Task description:
Write out every line below that contains "master".

___ Recorded data

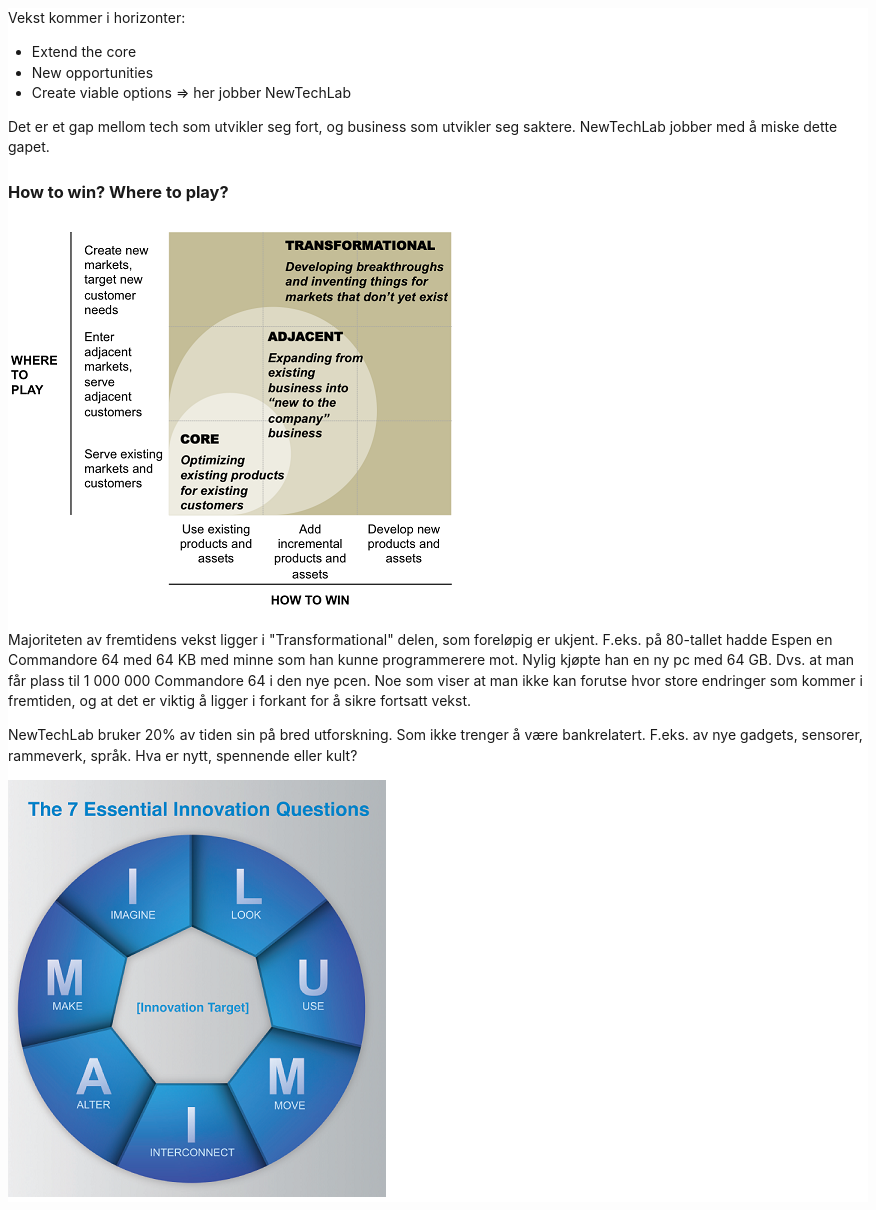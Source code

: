 Vekst kommer i horizonter:

- Extend the core
- New opportunities
- Create viable options => her jobber NewTechLab

Det er et gap mellom tech som utvikler seg fort, og business som utvikler seg saktere. NewTechLab jobber med å miske dette gapet.

### How to win? Where to play?

![WhereToPlay](https://github.com/novanet/fagkvelder/blob/master/docs/20190314/content/wheretoplay.png)

Majoriteten av fremtidens vekst ligger i "Transformational" delen, som foreløpig er ukjent. F.eks. på 80-tallet hadde Espen en Commandore 64 med 64 KB med minne som han kunne programmerere mot. Nylig kjøpte han en ny pc med 64 GB. Dvs. at man får plass til 1 000 000 Commandore 64 i den nye pcen. Noe som viser at man ikke kan forutse hvor store endringer som kommer i fremtiden, og at det er viktig å ligger i forkant for å sikre fortsatt vekst.

NewTechLab bruker 20% av tiden sin på bred utforskning. Som ikke trenger å være bankrelatert. F.eks. av nye gadgets, sensorer, rammeverk, språk. Hva er nytt, spennende eller kult?

![LUMIAMI](https://github.com/novanet/fagkvelder/blob/master/docs/20190314/content/lumiami.png)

______

Answer space:
![WhereToPlay](https://github.com/novanet/fagkvelder/blob/master/docs/20190314/content/wheretoplay.png)
![LUMIAMI](https://github.com/novanet/fagkvelder/blob/master/docs/20190314/content/lumiami.png)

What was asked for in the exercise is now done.